Our little ranch made the news that month and the death of my papa spread throughout the county. I had cards and letters from people I never laid eyes on before but they knew my papa and they knew that anyone that had him in their life for even a short while would suffer the loss. One of these letters came from that young deputy I met up north. I guess he and Papa had crossed paths a time or two but neither one of them thought it was something I didn’t already know. I wrote him back and told him the state of the ranch and what I planned on doing with my life and he wrote me again saying he’d rather ranch then deputy and asked if I needed any hands. I wrote him and told him that Reese and Davis would be leaving in the fall and that I needed a few men to help me through the winter and on into spring.
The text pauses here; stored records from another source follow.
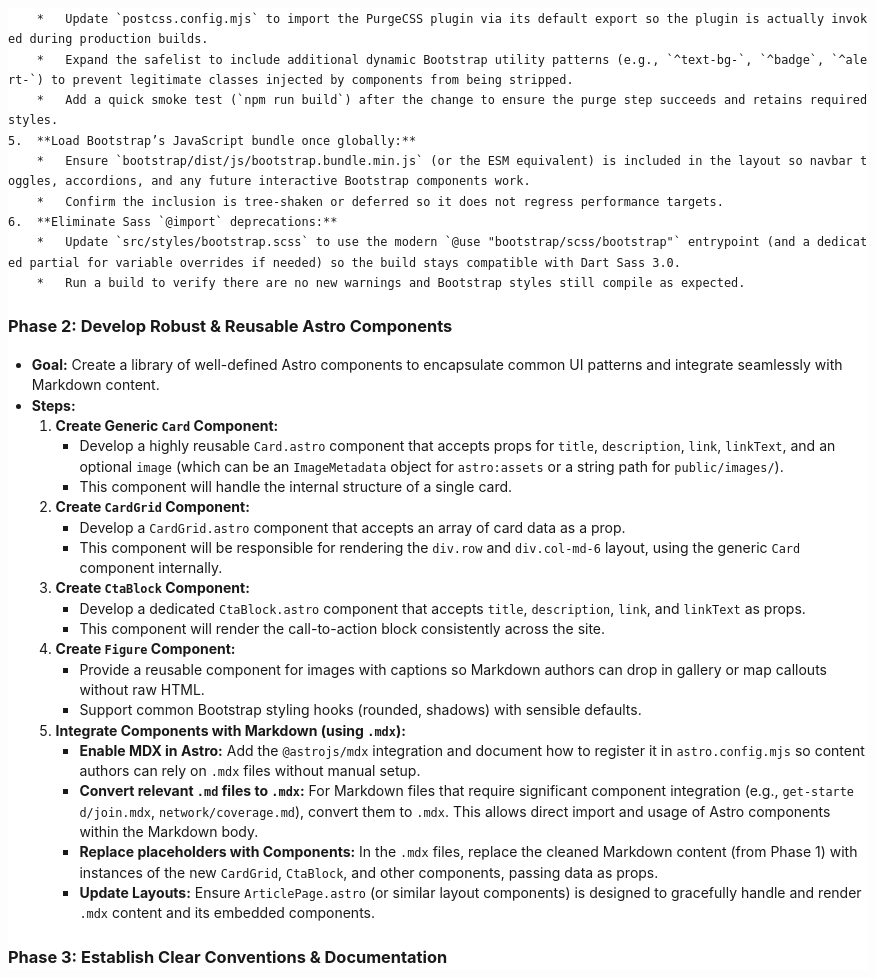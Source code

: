         *   Update `postcss.config.mjs` to import the PurgeCSS plugin via its default export so the plugin is actually invoked during production builds.
        *   Expand the safelist to include additional dynamic Bootstrap utility patterns (e.g., `^text-bg-`, `^badge`, `^alert-`) to prevent legitimate classes injected by components from being stripped.
        *   Add a quick smoke test (`npm run build`) after the change to ensure the purge step succeeds and retains required styles.
    5.  **Load Bootstrap’s JavaScript bundle once globally:**
        *   Ensure `bootstrap/dist/js/bootstrap.bundle.min.js` (or the ESM equivalent) is included in the layout so navbar toggles, accordions, and any future interactive Bootstrap components work.
        *   Confirm the inclusion is tree-shaken or deferred so it does not regress performance targets.
    6.  **Eliminate Sass `@import` deprecations:**
        *   Update `src/styles/bootstrap.scss` to use the modern `@use "bootstrap/scss/bootstrap"` entrypoint (and a dedicated partial for variable overrides if needed) so the build stays compatible with Dart Sass 3.0.
        *   Run a build to verify there are no new warnings and Bootstrap styles still compile as expected.

### Phase 2: Develop Robust & Reusable Astro Components

*   **Goal:** Create a library of well-defined Astro components to encapsulate common UI patterns and integrate seamlessly with Markdown content.
*   **Steps:**
    1.  **Create Generic `Card` Component:**
        *   Develop a highly reusable `Card.astro` component that accepts props for `title`, `description`, `link`, `linkText`, and an optional `image` (which can be an `ImageMetadata` object for `astro:assets` or a string path for `public/images/`).
        *   This component will handle the internal structure of a single card.
    2.  **Create `CardGrid` Component:**
        *   Develop a `CardGrid.astro` component that accepts an array of card data as a prop.
        *   This component will be responsible for rendering the `div.row` and `div.col-md-6` layout, using the generic `Card` component internally.
    3.  **Create `CtaBlock` Component:**
        *   Develop a dedicated `CtaBlock.astro` component that accepts `title`, `description`, `link`, and `linkText` as props.
        *   This component will render the call-to-action block consistently across the site.
    4.  **Create `Figure` Component:**
        *   Provide a reusable component for images with captions so Markdown authors can drop in gallery or map callouts without raw HTML.
        *   Support common Bootstrap styling hooks (rounded, shadows) with sensible defaults.
    5.  **Integrate Components with Markdown (using `.mdx`):**
        *   **Enable MDX in Astro:** Add the `@astrojs/mdx` integration and document how to register it in `astro.config.mjs` so content authors can rely on `.mdx` files without manual setup.
        *   **Convert relevant `.md` files to `.mdx`:** For Markdown files that require significant component integration (e.g., `get-started/join.mdx`, `network/coverage.md`), convert them to `.mdx`. This allows direct import and usage of Astro components within the Markdown body.
        *   **Replace placeholders with Components:** In the `.mdx` files, replace the cleaned Markdown content (from Phase 1) with instances of the new `CardGrid`, `CtaBlock`, and other components, passing data as props.
        *   **Update Layouts:** Ensure `ArticlePage.astro` (or similar layout components) is designed to gracefully handle and render `.mdx` content and its embedded components.

### Phase 3: Establish Clear Conventions & Documentation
The same morning Davis and Reese packed their kits and with well wishes and hardy hugs bid their goodbyes and headed south to better weather that young deputy, along with three strong men, was making his way to my ranch. With a big pot of stew on the stove, a cast iron full of cornbread in the oven, I was enjoying yet another sunset from my new-built front porch when I looked up and saw those riders on my ridge. A few cards and letters and my brief encounter with that young deputy had me wondering if my fifteen years of age was enough to make him smile. I reached up and pulled my ribbon tight to hold my curls in place, smoothed the front of my shirt and made sure my britches were on straight and watched those men on my ridge. Those men paused briefly as the sun put on a show of fire behind them and I thought of my papa. I wouldn’t take that train east but I would have an education just the same. I knew from the written words and soft hug from that deputy that I would learn the love between a man and woman and with my deputy’s help I would make this spread the best little two day around ranch in the territory.